:: TASK DETAILS ::
The entries should each be set down again precisely.

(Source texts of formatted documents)

============

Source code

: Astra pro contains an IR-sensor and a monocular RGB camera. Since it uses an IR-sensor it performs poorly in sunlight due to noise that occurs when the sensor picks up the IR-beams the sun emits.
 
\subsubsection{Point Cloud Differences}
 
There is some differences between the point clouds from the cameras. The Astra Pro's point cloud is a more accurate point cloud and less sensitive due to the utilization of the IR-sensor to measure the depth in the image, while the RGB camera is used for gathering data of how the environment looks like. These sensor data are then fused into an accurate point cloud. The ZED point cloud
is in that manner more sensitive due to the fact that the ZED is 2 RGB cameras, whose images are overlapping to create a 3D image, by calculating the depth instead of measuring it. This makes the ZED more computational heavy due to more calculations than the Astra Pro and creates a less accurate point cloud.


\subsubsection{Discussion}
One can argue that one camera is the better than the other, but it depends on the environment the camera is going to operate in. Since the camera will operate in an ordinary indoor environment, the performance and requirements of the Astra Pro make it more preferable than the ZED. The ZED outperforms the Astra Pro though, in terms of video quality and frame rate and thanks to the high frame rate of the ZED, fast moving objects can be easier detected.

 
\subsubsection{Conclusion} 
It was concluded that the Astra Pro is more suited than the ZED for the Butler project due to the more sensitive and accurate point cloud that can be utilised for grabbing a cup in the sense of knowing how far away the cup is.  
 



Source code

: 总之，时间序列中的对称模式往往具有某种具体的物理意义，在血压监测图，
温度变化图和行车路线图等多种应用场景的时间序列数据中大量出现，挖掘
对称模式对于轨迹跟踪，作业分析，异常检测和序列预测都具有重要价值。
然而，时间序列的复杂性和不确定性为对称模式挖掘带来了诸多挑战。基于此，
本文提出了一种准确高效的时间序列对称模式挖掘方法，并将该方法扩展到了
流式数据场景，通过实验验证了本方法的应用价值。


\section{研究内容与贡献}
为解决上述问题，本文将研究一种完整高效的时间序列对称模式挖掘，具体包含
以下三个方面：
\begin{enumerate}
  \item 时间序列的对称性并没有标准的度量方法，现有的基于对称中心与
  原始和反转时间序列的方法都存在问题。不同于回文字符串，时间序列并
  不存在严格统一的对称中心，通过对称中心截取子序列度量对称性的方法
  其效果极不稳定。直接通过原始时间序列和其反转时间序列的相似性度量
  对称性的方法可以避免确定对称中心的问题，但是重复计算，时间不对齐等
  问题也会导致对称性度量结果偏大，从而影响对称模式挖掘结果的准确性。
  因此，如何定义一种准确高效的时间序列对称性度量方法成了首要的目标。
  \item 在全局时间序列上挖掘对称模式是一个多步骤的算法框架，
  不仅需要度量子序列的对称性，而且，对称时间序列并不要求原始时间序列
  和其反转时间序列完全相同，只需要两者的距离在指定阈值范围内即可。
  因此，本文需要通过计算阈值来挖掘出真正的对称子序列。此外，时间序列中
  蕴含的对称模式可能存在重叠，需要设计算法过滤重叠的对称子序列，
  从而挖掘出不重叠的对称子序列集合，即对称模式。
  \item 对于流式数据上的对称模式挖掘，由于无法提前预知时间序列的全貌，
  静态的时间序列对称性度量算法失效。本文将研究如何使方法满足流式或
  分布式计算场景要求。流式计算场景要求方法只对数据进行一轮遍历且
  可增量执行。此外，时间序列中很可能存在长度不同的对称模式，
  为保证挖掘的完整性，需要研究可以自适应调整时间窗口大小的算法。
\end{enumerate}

============

:: WRITTEN SOLUTION ::
Source code

: Astra pro contains an IR-sensor and a monocular RGB camera. Since it uses an IR-sensor it performs poorly in sunlight due to noise that occurs when the sensor picks up the IR-beams the sun emits.
 
\subsubsection{Point Cloud Differences}
 
There is some differences between the point clouds from the cameras. The Astra Pro's point cloud is a more accurate point cloud and less sensitive due to the utilization of the IR-sensor to measure the depth in the image, while the RGB camera is used for gathering data of how the environment looks like. These sensor data are then fused into an accurate point cloud. The ZED point cloud
is in that manner more sensitive due to the fact that the ZED is 2 RGB cameras, whose images are overlapping to create a 3D image, by calculating the depth instead of measuring it. This makes the ZED more computational heavy due to more calculations than the Astra Pro and creates a less accurate point cloud.


\subsubsection{Discussion}
One can argue that one camera is the better than the other, but it depends on the environment the camera is going to operate in. Since the camera will operate in an ordinary indoor environment, the performance and requirements of the Astra Pro make it more preferable than the ZED. The ZED outperforms the Astra Pro though, in terms of video quality and frame rate and thanks to the high frame rate of the ZED, fast moving objects can be easier detected.

 
\subsubsection{Conclusion} 
It was concluded that the Astra Pro is more suited than the ZED for the Butler project due to the more sensitive and accurate point cloud that can be utilised for grabbing a cup in the sense of knowing how far away the cup is.  
 



Source code

: 总之，时间序列中的对称模式往往具有某种具体的物理意义，在血压监测图，
温度变化图和行车路线图等多种应用场景的时间序列数据中大量出现，挖掘
对称模式对于轨迹跟踪，作业分析，异常检测和序列预测都具有重要价值。
然而，时间序列的复杂性和不确定性为对称模式挖掘带来了诸多挑战。基于此，
本文提出了一种准确高效的时间序列对称模式挖掘方法，并将该方法扩展到了
流式数据场景，通过实验验证了本方法的应用价值。


\section{研究内容与贡献}
为解决上述问题，本文将研究一种完整高效的时间序列对称模式挖掘，具体包含
以下三个方面：
\begin{enumerate}
  \item 时间序列的对称性并没有标准的度量方法，现有的基于对称中心与
  原始和反转时间序列的方法都存在问题。不同于回文字符串，时间序列并
  不存在严格统一的对称中心，通过对称中心截取子序列度量对称性的方法
  其效果极不稳定。直接通过原始时间序列和其反转时间序列的相似性度量
  对称性的方法可以避免确定对称中心的问题，但是重复计算，时间不对齐等
  问题也会导致对称性度量结果偏大，从而影响对称模式挖掘结果的准确性。
  因此，如何定义一种准确高效的时间序列对称性度量方法成了首要的目标。
  \item 在全局时间序列上挖掘对称模式是一个多步骤的算法框架，
  不仅需要度量子序列的对称性，而且，对称时间序列并不要求原始时间序列
  和其反转时间序列完全相同，只需要两者的距离在指定阈值范围内即可。
  因此，本文需要通过计算阈值来挖掘出真正的对称子序列。此外，时间序列中
  蕴含的对称模式可能存在重叠，需要设计算法过滤重叠的对称子序列，
  从而挖掘出不重叠的对称子序列集合，即对称模式。
  \item 对于流式数据上的对称模式挖掘，由于无法提前预知时间序列的全貌，
  静态的时间序列对称性度量算法失效。本文将研究如何使方法满足流式或
  分布式计算场景要求。流式计算场景要求方法只对数据进行一轮遍历且
  可增量执行。此外，时间序列中很可能存在长度不同的对称模式，
  为保证挖掘的完整性，需要研究可以自适应调整时间窗口大小的算法。
\end{enumerate}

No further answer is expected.